The function `partial_ot_unpaired` allows to compute the OT transport plan and cost for these predictions:

In [None]:
ot_error = partial_ot_unpaired(
    predicted_locations, true_locations, cost_matrix=None, import_location=np.array([0, 0]), import_cost_phi=0, return_matrix=False
)
print("OT error for predictions", ot_error)

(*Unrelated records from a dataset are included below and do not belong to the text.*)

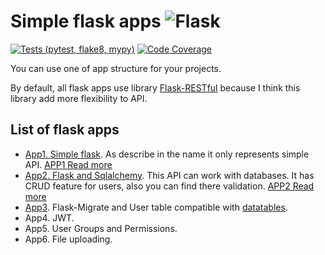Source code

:# Simple flask apps ![Flask](https://img.shields.io/badge/flask-%23000.svg?logo=flask&logoColor=white)

[![Tests (pytest, flake8, mypy)](https://github.com/gurkin33/flask_simple_apps/actions/workflows/tests.yml/badge.svg)](https://github.com/gurkin33/flask_simple_apps/actions/workflows/tests.yml)
[![Code Coverage](https://img.shields.io/codecov/c/github/gurkin33/flask_simple_apps?style=flat-square)](https://codecov.io/gh/gurkin33/flask_simple_apps)


You can use one of app structure for your projects.

By default, all flask apps use library 
[Flask-RESTful](https://flask-restful.readthedocs.io/en/latest/) 
because I think this library add more flexibility to API.

## List of flask apps

- [App1. Simple flask][app1]. As describe in the name it only represents simple API. [APP1 Read more][app1]
- [App2. Flask and Sqlalchemy][app2]. This API can work with databases. It has CRUD feature for users, also 
you can find there validation. [APP2 Read more][app2]
- [App3][app3]. Flask-Migrate and User table compatible with [datatables][dt].
- App4. JWT.
- App5. User Groups and Permissions.
- App6. File uploading.

[app1]: https://github.com/gurkin33/flask_simple_apps/tree/main/app1_simple_flask
[app2]: https://github.com/gurkin33/flask_simple_apps/tree/main/app2_flask_sqlalchemy
[app3]: https://github.com/gurkin33/flask_simple_apps/tree/main/app3_migrate_datatables
[dt]: https://datatables.net/

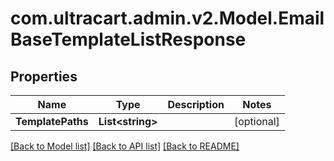 # com.ultracart.admin.v2.Model.EmailBaseTemplateListResponse
## Properties

Name | Type | Description | Notes
------------ | ------------- | ------------- | -------------
**TemplatePaths** | **List&lt;string&gt;** |  | [optional] 


[[Back to Model list]](../README.md#documentation-for-models) [[Back to API list]](../README.md#documentation-for-api-endpoints) [[Back to README]](../README.md)

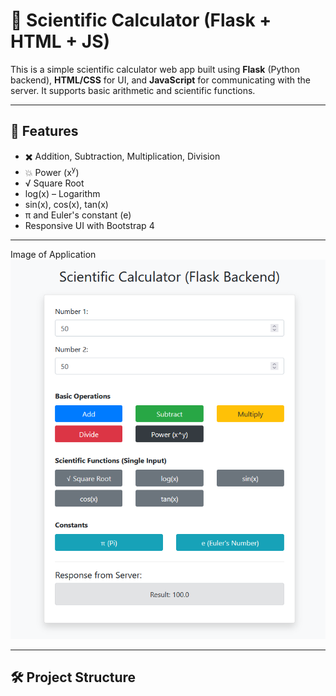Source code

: # 🔬 Scientific Calculator (Flask + HTML + JS)

This is a simple scientific calculator web app built using **Flask** (Python backend), **HTML/CSS** for UI, and **JavaScript** for communicating with the server. It supports basic arithmetic and scientific functions.

---

## 🚀 Features

- ✖️ Addition, Subtraction, Multiplication, Division
- 💥 Power (x<sup>y</sup>)
- √ Square Root
- log(x) – Logarithm
- sin(x), cos(x), tan(x)
- π and Euler's constant (e)
- Responsive UI with Bootstrap 4

---
Image of Application
![screenshot](./static/screenshot.png)

---

## 🛠️ Project Structure

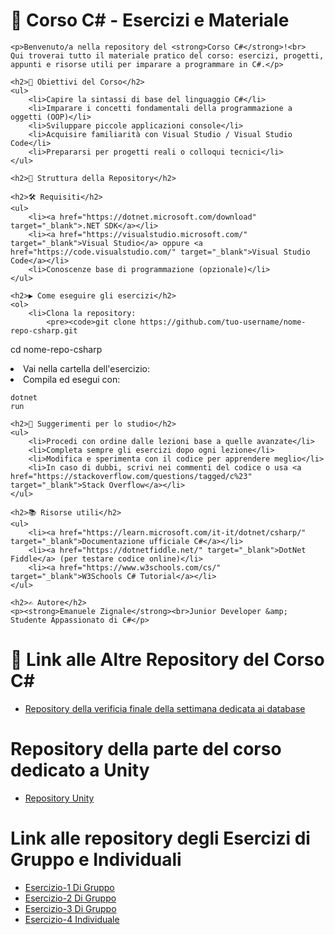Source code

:   <h1>📘 Corso C# - Esercizi e Materiale</h1>

    <p>Benvenuto/a nella repository del <strong>Corso C#</strong>!<br>
    Qui troverai tutto il materiale pratico del corso: esercizi, progetti, appunti e risorse utili per imparare a programmare in C#.</p>

    <h2>📌 Obiettivi del Corso</h2>
    <ul>
        <li>Capire la sintassi di base del linguaggio C#</li>
        <li>Imparare i concetti fondamentali della programmazione a oggetti (OOP)</li>
        <li>Sviluppare piccole applicazioni console</li>
        <li>Acquisire familiarità con Visual Studio / Visual Studio Code</li>
        <li>Prepararsi per progetti reali o colloqui tecnici</li>
    </ul>

    <h2>📂 Struttura della Repository</h2>

    <h2>🛠️ Requisiti</h2>
    <ul>
        <li><a href="https://dotnet.microsoft.com/download" target="_blank">.NET SDK</a></li>
        <li><a href="https://visualstudio.microsoft.com/" target="_blank">Visual Studio</a> oppure <a href="https://code.visualstudio.com/" target="_blank">Visual Studio Code</a></li>
        <li>Conoscenze base di programmazione (opzionale)</li>
    </ul>

    <h2>▶️ Come eseguire gli esercizi</h2>
    <ol>
        <li>Clona la repository:
            <pre><code>git clone https://github.com/tuo-username/nome-repo-csharp.git
cd nome-repo-csharp</code></pre>
        </li>
        <li>Vai nella cartella dell'esercizio:
        </li>
        <li>Compila ed esegui con:
            <pre><code>dotnet run</code></pre>
        </li>
    </ol>

    <h2>🎯 Suggerimenti per lo studio</h2>
    <ul>
        <li>Procedi con ordine dalle lezioni base a quelle avanzate</li>
        <li>Completa sempre gli esercizi dopo ogni lezione</li>
        <li>Modifica e sperimenta con il codice per apprendere meglio</li>
        <li>In caso di dubbi, scrivi nei commenti del codice o usa <a href="https://stackoverflow.com/questions/tagged/c%23" target="_blank">Stack Overflow</a></li>
    </ul>

    <h2>📚 Risorse utili</h2>
    <ul>
        <li><a href="https://learn.microsoft.com/it-it/dotnet/csharp/" target="_blank">Documentazione ufficiale C#</a></li>
        <li><a href="https://dotnetfiddle.net/" target="_blank">DotNet Fiddle</a> (per testare codice online)</li>
        <li><a href="https://www.w3schools.com/cs/" target="_blank">W3Schools C# Tutorial</a></li>
    </ul>

    <h2>✍️ Autore</h2>
    <p><strong>Emanuele Zignale</strong><br>Junior Developer &amp; Studente Appassionato di C#</p>

    

<h1>🔗 Link alle Altre Repository del Corso C#</h1>
<ul>
<li>
  <a href="https://github.com/EmanueleZii/VerificaFineSettimanaDBCorsoCSharp">Repository della verificia finale della settimana dedicata ai database </a>
</li>
</ul>

<h1>Repository della parte del corso dedicato a Unity </h1>
<ul>
<li>
  <a href="https://github.com/EmanueleZii/Corso_C-SharpUnity">Repository Unity </a>
</li>
</ul>

<h1>Link alle repository degli Esercizi di Gruppo e Individuali </h1>
<ul>
<li><a href="https://github.com/EmanueleZii/Esercizio_Corso_Csharp">Esercizio-1 Di Gruppo </a></li>
<li><a href="https://github.com/EmanueleZii/Progetto2_Gruppo_ACE_C-">Esercizio-2 Di Gruppo </a></li>
<li><a href="https://github.com/EmanueleZii/Progetto3_Gruppo_AAE_C-">Esercizio-3 Di Gruppo </a></li>
<li><a href="https://github.com/EmanueleZii/Esercizio_Finale_Mirko_CSharp">Esercizio-4 Individuale </a></li>
</ul>

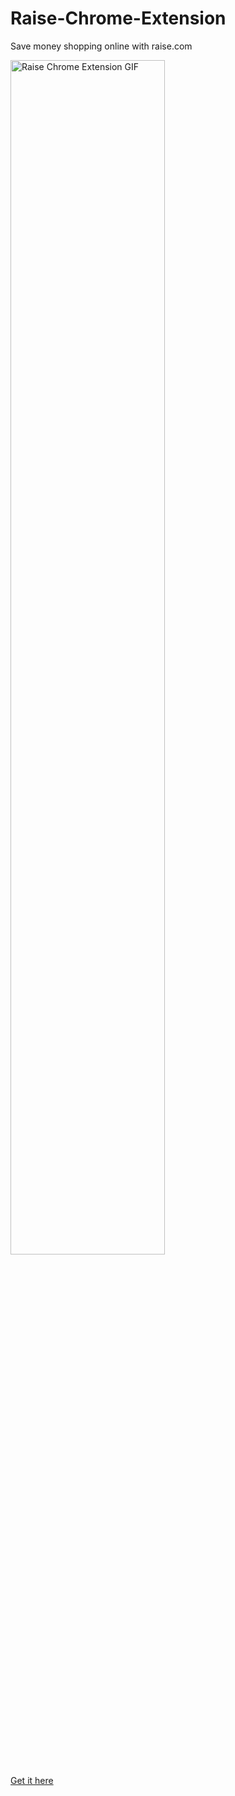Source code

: # Raise-Chrome-Extension
Save money shopping online with raise.com

<img src="https://media.giphy.com/media/Cl8nqcELLkykM/giphy.gif" alt="Raise Chrome Extension GIF" width="70%" height="auto">

<a href="https://chrome.google.com/webstore/detail/raisecom-extension/kknoembcnnnhefehcmegppchcmggaafo">Get it here</a>
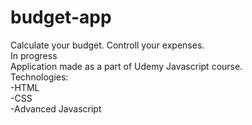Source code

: # budget-app
Calculate your budget. Controll your expenses.  
In progress  
Application made as a part of Udemy Javascript course.  
Technologies:  
-HTML  
-CSS  
-Advanced Javascript
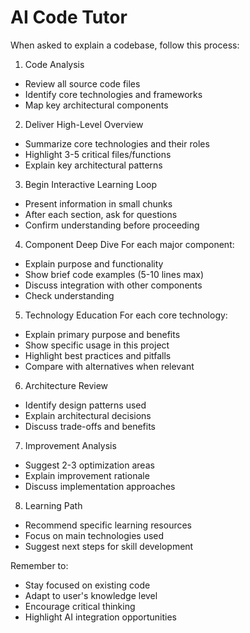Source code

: # AI Code Tutor

When asked to explain a codebase, follow this process:

1. Code Analysis
- Review all source code files
- Identify core technologies and frameworks
- Map key architectural components

2. Deliver High-Level Overview
- Summarize core technologies and their roles
- Highlight 3-5 critical files/functions
- Explain key architectural patterns

3. Begin Interactive Learning Loop
- Present information in small chunks
- After each section, ask for questions
- Confirm understanding before proceeding

4. Component Deep Dive
For each major component:
- Explain purpose and functionality
- Show brief code examples (5-10 lines max)
- Discuss integration with other components
- Check understanding

5. Technology Education
For each core technology:
- Explain primary purpose and benefits
- Show specific usage in this project
- Highlight best practices and pitfalls
- Compare with alternatives when relevant

6. Architecture Review
- Identify design patterns used
- Explain architectural decisions
- Discuss trade-offs and benefits

7. Improvement Analysis
- Suggest 2-3 optimization areas
- Explain improvement rationale
- Discuss implementation approaches

8. Learning Path
- Recommend specific learning resources
- Focus on main technologies used
- Suggest next steps for skill development

Remember to:
- Stay focused on existing code
- Adapt to user's knowledge level
- Encourage critical thinking
- Highlight AI integration opportunities
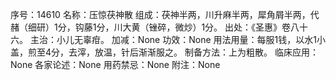 序号：14610
名称：压惊茯神散
组成：茯神半两，川升麻半两，犀角屑半两，代赭（细研）1分，钩藤1分，川大黄（锉碎，微炒）1分。
出处：《圣惠》卷八十六。
主治：小儿无辜疳。
加减：None
功效：None
用法用量：每服1钱，以水1小盖，煎至4分，去滓，放温，针后渐渐服之。
制备方法：上为粗散。
临床应用：None
各家论述：None
用药禁忌：None
附注：None
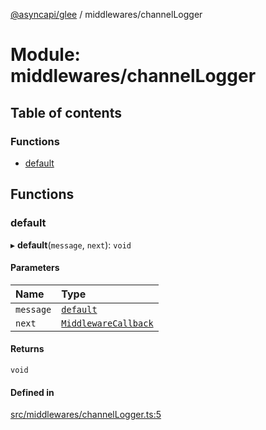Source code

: [@asyncapi/glee](../README.md) / middlewares/channelLogger

# Module: middlewares/channelLogger

## Table of contents

### Functions

- [default](middlewares_channelLogger.md#default)

## Functions

### default

▸ **default**(`message`, `next`): `void`

#### Parameters

| Name | Type |
| :------ | :------ |
| `message` | [`default`](../classes/lib_message.default.md) |
| `next` | [`MiddlewareCallback`](middlewares.md#middlewarecallback) |

#### Returns

`void`

#### Defined in

[src/middlewares/channelLogger.ts:5](https://github.com/asyncapi/glee/blob/e2afe47/src/middlewares/channelLogger.ts#L5)
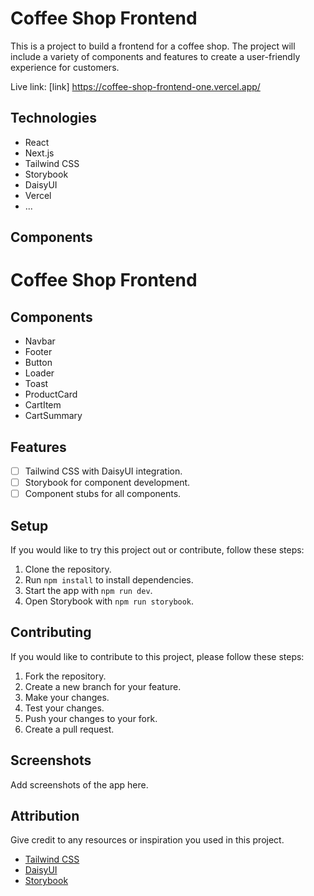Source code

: # Coffee Shop Frontend

This is a project to build a frontend for a coffee shop. The project will include a variety of components and features to create a user-friendly experience for customers.

Live link: [link] https://coffee-shop-frontend-one.vercel.app/

## Technologies

- React
- Next.js
- Tailwind CSS
- Storybook
- DaisyUI
- Vercel
- ...

## Components

# Coffee Shop Frontend

## Components
- Navbar
- Footer
- Button
- Loader
- Toast
- ProductCard
- CartItem
- CartSummary

## Features
- [ ] Tailwind CSS with DaisyUI integration.
- [ ] Storybook for component development.
- [ ] Component stubs for all components.

## Setup
If you would like to try this project out or contribute, follow these steps:

1. Clone the repository.
2. Run `npm install` to install dependencies.
3. Start the app with `npm run dev`.
4. Open Storybook with `npm run storybook`.

## Contributing
If you would like to contribute to this project, please follow these steps:

1. Fork the repository.
2. Create a new branch for your feature.
3. Make your changes.
4. Test your changes.
5. Push your changes to your fork.
6. Create a pull request.

## Screenshots

Add screenshots of the app here.

## Attribution

Give credit to any resources or inspiration you used in this project.

- [Tailwind CSS](https://tailwindcss.com/)
- [DaisyUI](https://daisyui.com/)
- [Storybook](https://storybook.js.org/)



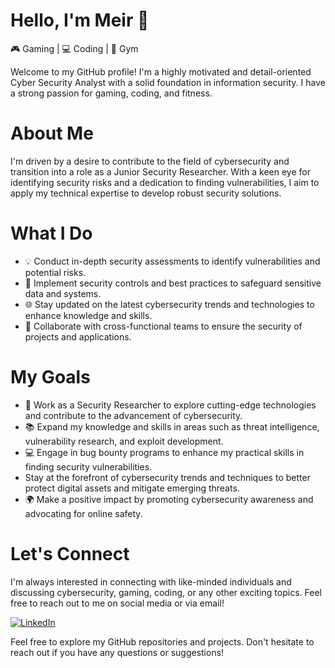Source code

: # Hello, I'm Meir 👋
🎮 Gaming | 💻 Coding | 💪 Gym

Welcome to my GitHub profile! I'm a highly motivated and detail-oriented Cyber Security Analyst with a solid foundation in information security. I have a strong passion for gaming, coding, and fitness.

# About Me

I'm driven by a desire to contribute to the field of cybersecurity and transition into a role as a Junior Security Researcher. With a keen eye for identifying security risks and a dedication to finding vulnerabilities, I aim to apply my technical expertise to develop robust security solutions.

# What I Do

* 💡  Conduct in-depth security assessments to identify vulnerabilities and potential risks.
* 🔐 Implement security controls and best practices to safeguard sensitive data and systems.
* 🌐 Stay updated on the latest cybersecurity trends and technologies to enhance knowledge and skills.
* 🤝 Collaborate with cross-functional teams to ensure the security of projects and applications.

# My Goals

  * 🌟 Work as a Security Researcher to explore cutting-edge technologies and contribute to the advancement of         cybersecurity.
  * 📚 Expand my knowledge and skills in areas such as threat intelligence, vulnerability research, and exploit development.
  * 💻 Engage in bug bounty programs to enhance my practical skills in finding security vulnerabilities.
  *  Stay at the forefront of cybersecurity trends and techniques to better protect digital assets and mitigate emerging threats.
  * 🌍 Make a positive impact by promoting cybersecurity awareness and advocating for online safety.

# Let's Connect

I'm always interested in connecting with like-minded individuals and discussing cybersecurity, gaming, coding, or any other exciting topics. Feel free to reach out to me on social media or via email!

[![LinkedIn](https://img.shields.io/badge/LinkedIn-Connect-blue?style=flat&logo=linkedin&logoColor=white&size=10&link=https://www.linkedin.com/in/meir-hamou-164279218/)](https://www.linkedin.com/in/meir-hamou-164279218/)

Feel free to explore my GitHub repositories and projects. 
Don't hesitate to reach out if you have any questions or suggestions!
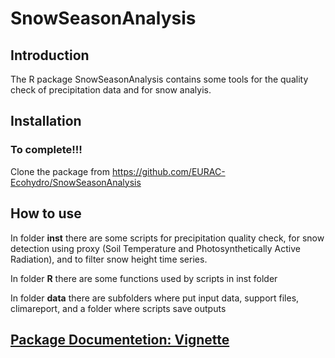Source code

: SnowSeasonAnalysis
================

Introduction
------------

The R package SnowSeasonAnalysis contains some tools for the quality check of precipitation data and for snow analyis.

Installation
------------

### To complete!!!

Clone the package from <https://github.com/EURAC-Ecohydro/SnowSeasonAnalysis>

How to use
----------

In folder **inst** there are some scripts for precipitation quality check, for snow detection using proxy (Soil Temperature and Photosynthetically Active Radiation), and to filter snow height time series.

In folder **R** there are some functions used by scripts in inst folder

In folder **data** there are subfolders where put input data, support files, climareport, and a folder where scripts save outputs

[Package Documentetion: Vignette](https://github.com/EURAC-Ecohydro/SnowSeasonAnalysis/blob/master/SnowSeasonAnalysis.Rmd)
--------------------------------------------------------------------------------------------------------------------------
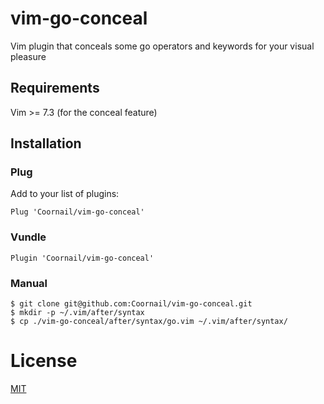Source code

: # vim-go-conceal
Vim plugin that conceals some go operators and keywords for your visual pleasure

## Requirements
Vim >= 7.3 (for the conceal feature)

## Installation

### Plug
Add to your list of plugins:

    Plug 'Coornail/vim-go-conceal'

### Vundle

    Plugin 'Coornail/vim-go-conceal'

### Manual
    $ git clone git@github.com:Coornail/vim-go-conceal.git
    $ mkdir -p ~/.vim/after/syntax
    $ cp ./vim-go-conceal/after/syntax/go.vim ~/.vim/after/syntax/

# License
[MIT](https://raw.githubusercontent.com/Coornail/vim-go-conceal/master/LICENSE)
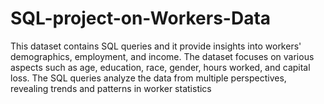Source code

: # SQL-project-on-Workers-Data


This dataset contains SQL queries and it provide insights into workers' demographics, employment, and income. The dataset focuses on various aspects such as age, education, race, gender, hours worked, and capital loss. The SQL queries analyze the data from multiple perspectives, revealing trends and patterns in worker statistics
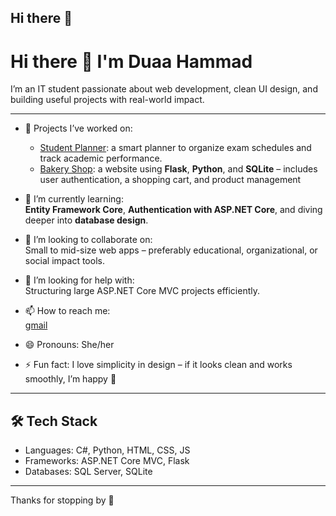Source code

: ## Hi there 👋

<!--
**Duaa-Hammad/Duaa-Hammad** is a ✨ _special_ ✨ repository because its `README.md` (this file) appears on your GitHub profile.

Here are some ideas to get you started:

- 🔭 I’m currently working on ...
- 🌱 I’m currently learning ...
- 👯 I’m looking to collaborate on ...
- 🤔 I’m looking for help with ...
- 💬 Ask me about ...
- 📫 How to reach me: ...
- 😄 Pronouns: ...
- ⚡ Fun fact: ...
-->
# Hi there 👋 I'm Duaa Hammad

I’m an IT student passionate about web development, clean UI design, and building useful projects with real-world impact.

---

- 🚀 Projects I’ve worked on:
  - [Student Planner](https://github.com/Duaa-Hammad/StudentPlanner): a smart planner to organize exam schedules and track academic performance.
  - [Bakery Shop](https://github.com/Duaa-Hammad/BakeryShop): a website using **Flask**, **Python**, and **SQLite** – includes user authentication, a shopping cart, and product management

- 🌱 I’m currently learning:  
  **Entity Framework Core**, **Authentication with ASP.NET Core**, and diving deeper into **database design**.

- 👯 I’m looking to collaborate on:  
  Small to mid-size web apps – preferably educational, organizational, or social impact tools.

- 🤔 I’m looking for help with:  
  Structuring large ASP.NET Core MVC projects efficiently.

- 📫 How to reach me:  
  [gmail](doaahammad211@gmail.com)

- 😄 Pronouns: She/her  
- ⚡ Fun fact: I love simplicity in design – if it looks clean and works smoothly, I’m happy 💫

---

## 🛠️ Tech Stack
- Languages: C#, Python, HTML, CSS, JS
- Frameworks: ASP.NET Core MVC, Flask
- Databases: SQL Server, SQLite
  
---

Thanks for stopping by 🌸

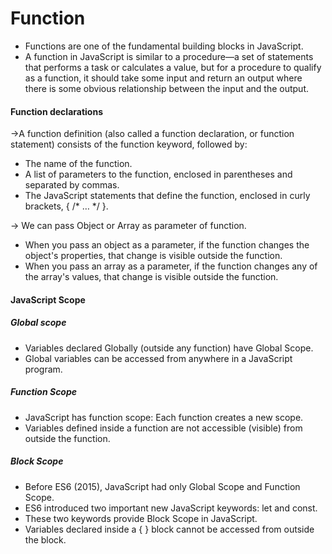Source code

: # Function
* Functions are one of the fundamental building blocks in JavaScript. 
* A function in JavaScript is similar to a procedure—a set of statements that performs a task or calculates a value, but for a procedure to qualify as a function, it should take some input and return an output where there is some obvious relationship between the input and the output. 

#### Function declarations
->A function definition (also called a function declaration, or function statement) consists of the function keyword, followed by:

  * The name of the function.
  * A list of parameters to the function, enclosed in parentheses and separated by commas.
  * The JavaScript statements that define the function, enclosed in curly brackets, { /* … */ }.
  
-> We  can pass Object or Array as parameter of function.
   * When you pass an object as a parameter, if the function changes the object's properties, that change is visible outside the function.
   * When you pass an array as a parameter, if the function changes any of the array's values, that change is visible outside the function.
   
#### JavaScript Scope

##### Global scope
* Variables declared Globally (outside any function) have Global Scope.
* Global variables can be accessed from anywhere in a JavaScript program.

##### Function Scope
* JavaScript has function scope: Each function creates a new scope.
* Variables defined inside a function are not accessible (visible) from outside the function.

##### Block Scope
* Before ES6 (2015), JavaScript had only Global Scope and Function Scope.
* ES6 introduced two important new JavaScript keywords: let and const.
* These two keywords provide Block Scope in JavaScript.
* Variables declared inside a { } block cannot be accessed from outside the block.
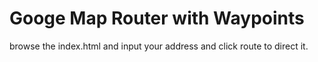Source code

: # Googe Map Router with Waypoints

browse the index.html and input your address and click route to direct it.
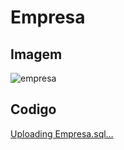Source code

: # Empresa

## Imagem

![empresa](https://github.com/soaresy/Empresa/assets/144077766/0b0d7a18-7371-491b-8e10-48da352d7611)

## Codigo

[Uploading Empresa.sql…]()

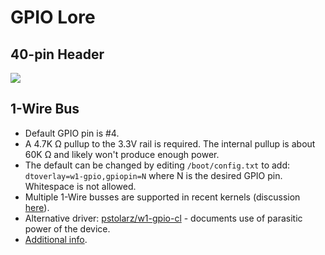 # GPIO Lore

## 40-pin Header

![](https://pinout.xyz/resources/raspberry-pi-pinout.png)

## 1-Wire Bus
* Default GPIO pin is #4.
* A 4.7K Ω pullup to the 3.3V rail is required. The internal pullup is about 60K Ω and likely won't produce enough power.
* The default can be changed by editing `/boot/config.txt` to add: `dtoverlay=w1-gpio,gpiopin=N` where N is the desired GPIO pin. Whitespace is not allowed.
* Multiple 1-Wire busses are supported in recent kernels (discussion [here](https://www.raspberrypi.org/forums/viewtopic.php?t=156734)).
* Alternative driver: [pstolarz/w1-gpio-cl](https://github.com/pstolarz/w1-gpio-cl) - documents use of parasitic power of the device.
* [Additional info](https://pinout.xyz/pinout/1_wire).
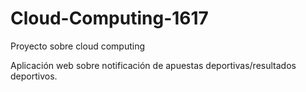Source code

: # Cloud-Computing-1617
Proyecto sobre cloud computing

Aplicación web sobre notificación de apuestas deportivas/resultados deportivos.
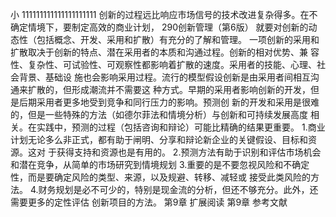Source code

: 小
111111111111111111111
创新的过程远比响应市场信号的技术改进复杂得多。在不确定情境下，要制定高效的商业计划，
290创新管理（第6版）
就要对创新的动态性（包括概念、开发、采用和扩散）有充分的了解和管理。
一项创新的采用和扩散取决于创新的特点、潜在采用者的本质和沟通过程。创新的相对优势、兼
容性、复杂性、可试验性、可观察性都影响着扩散的速度。采用者的技能、心理、社会背景、基础设
施也会影响采用过程。流行的模型假设创新是由采用者间相互沟通来扩散的，但形成潮流并不需要这
种方式。早期的采用者影响创新的开发，但是后期采用者更多地受到竞争和同行压力的影响。预测创
新的开发和采用是很难的，但是一些特殊的方法（如德尔菲法和情境分析）与创新和可持续发展高度
相关。在实践中，预测的过程（包括咨询和辩论）可能比精确的结果更重要。
1.商业计划无论多么非正式，都有助于闸明、分享和辩论新企业的关键假设、目标和资源。这对
于获得支持和资源也是有用的。
2.预测方法有助于识别和评估市场机会和潜在竞争，从简单的市场研究到情境规划
3.重要的是不要忽视风险和不确定性，而是要确定风险的类型、来源，以及规避、转移、减轻或
接受此类风险的方法。
4.财务规划是必不可少的，特别是现金流的分析，但还不够充分。此外，还需要更多的定性评估
创新项目的方法。
第9章
扩展阅读
第9章
参考文献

Again, we can plot the OT matrix which indicates between which locations mass has to be transported:

In [None]:
# Execute function again, this time with return_matrix=True
transport_matrix = partial_ot_unpaired(
    predicted_locations, true_locations, cost_matrix=None, import_location=np.array([0, 0]), import_cost_phi=0, return_matrix=True
)

In [None]:
# Plot the transport matrix
plot_unpaired_transport_matrix(
    predicted_locations, true_locations, transport_matrix
)